The first play set the tone for the Gophers football team Saturday. A handoff to Trey Potts lost 5 yards. That was Homecoming 2022 in a snapshot.
The Gophers went backward.
A team that looked so dominant the first month of the season got pushed around physically. A team that had executed with precision against weaker competition made mistake after mistake after mistake when the opposition offered more resistance.
It wasn't just that the Gophers suffered their first loss, 20-10 to Purdue. It was how they lost that caused fans to shuffle somberly toward the exits at Huntington Bank Stadium.
The Gophers self-destructed in the first half while allowing Purdue's defense to dictate terms in the trenches. The culprit wasn't one person, one play or one sequence, but the sum of it.
"We didn't deserve to win," coach P.J. Fleck said.
That is a perfect synopsis in the simplest, most direct terms.
All is not lost because the Big Ten West is the definition of pedestrian, which is putting it kindly. The loss, though, tamps down the giddiness surrounding a 4-0 start and showed that a veteran Gophers team praised for its maturity and moxie is quite capable of producing rain on a sunny day.
"That is not how we played in the last month," Fleck said.
Purdue isn't New Mexico State or Western Illinois, either. The competition jumped several notches, and the Gophers basically gift-wrapped a 13-point swing to the visitors.
First, Fleck overreacted to a slow start by going for it on fourth-and-1 from his own 29 in the first quarter. The Gophers sent in wildcat quarterback Cole Kramer, who got stuffed for no gain. Purdue turned that prime field position into a field goal for a 10-0 lead.
Fleck said he felt his team needed a jolt and that he supported the play call. I have been critical of Fleck's game management as being too cautious in the past, but this gamble felt too risky so early in the game, especially with star running back Mo Ibrahim sidelined by injury.
"It only cost us three points, but it's worth it," Fleck said. "I would do it again. We've got to be able to get fourth-and-1s."

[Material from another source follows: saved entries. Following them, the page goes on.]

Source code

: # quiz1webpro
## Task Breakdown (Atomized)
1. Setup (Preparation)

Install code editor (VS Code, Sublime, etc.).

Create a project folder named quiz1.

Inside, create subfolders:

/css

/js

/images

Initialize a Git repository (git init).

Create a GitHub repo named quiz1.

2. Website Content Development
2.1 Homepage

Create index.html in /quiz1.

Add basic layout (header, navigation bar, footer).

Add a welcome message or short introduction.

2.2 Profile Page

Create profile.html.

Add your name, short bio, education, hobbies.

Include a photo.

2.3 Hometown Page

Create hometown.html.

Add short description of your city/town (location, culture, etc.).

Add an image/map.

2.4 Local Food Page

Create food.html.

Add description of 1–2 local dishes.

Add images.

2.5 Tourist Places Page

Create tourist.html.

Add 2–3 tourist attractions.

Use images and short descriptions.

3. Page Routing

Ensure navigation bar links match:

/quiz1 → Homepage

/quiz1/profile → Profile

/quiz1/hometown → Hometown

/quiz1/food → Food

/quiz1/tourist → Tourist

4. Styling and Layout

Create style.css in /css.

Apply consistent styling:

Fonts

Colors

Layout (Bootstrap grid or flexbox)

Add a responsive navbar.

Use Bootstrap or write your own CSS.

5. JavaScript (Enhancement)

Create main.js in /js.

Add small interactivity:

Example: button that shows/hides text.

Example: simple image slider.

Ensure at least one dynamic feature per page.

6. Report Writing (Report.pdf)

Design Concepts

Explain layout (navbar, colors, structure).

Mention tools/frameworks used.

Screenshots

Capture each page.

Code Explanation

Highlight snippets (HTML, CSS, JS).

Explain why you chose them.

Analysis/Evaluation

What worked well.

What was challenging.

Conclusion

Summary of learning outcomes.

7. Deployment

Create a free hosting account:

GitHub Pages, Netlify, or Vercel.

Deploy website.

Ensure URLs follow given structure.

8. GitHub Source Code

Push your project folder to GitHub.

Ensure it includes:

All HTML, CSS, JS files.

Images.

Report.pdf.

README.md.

The offense coughed away 10 points in the second quarter. Matthew Trickett hooked a 28-yard field goal attempt. Later, wide receiver Michael Brown-Stephens was open in the end zone but let an on-target pass bounce off his hands and into the arms of a Purdue defender.
Leaving points on the field against quality opponents is a recipe for losing.
"It was like we were uphill all day," Fleck said.
That was especially noticeable with the offensive line. Purdue's defensive front won that matchup decisively, which forced the Gophers to abandon their identity as a ball-control offense. Fleck admitted that Purdue "dominated the line of scrimmage."
"There were too many times that push was going backwards, which we're not used to," he said.
They didn't have the injured Ibrahim available to bail them out by breaking tackles. The result was a non-existent rushing attack (47 yards total). The Gophers won't win many games using that formula.
The pressure and lack of a running game heaped pressure on the passing game. Tanner Morgan never looked comfortable and threw three interceptions — one off a tipped pass at the line, the Brown-Stephens hiccup and a final heave that was poorly thrown.
Everything was a struggle for the offense. The defense kept the Gophers in the game until that unit finally cracked in the closing minutes.
The game was lost much earlier than that. The vibe didn't feel right from the start. The Gophers came out flat, fell behind, made repeated mistakes and they could never generate any rhythm because their offensive line got overpowered.
Fleck reminded his players afterward that their goals are still within grasp, but the path suddenly looks different. The Gophers have back-to-back road games after their bye, starting at Illinois, which demolished Wisconsin in Madison on Saturday. Then comes a trip to Penn State.
The Gophers deserved their first loss by how they played. Their response will tell us more about where this season is headed.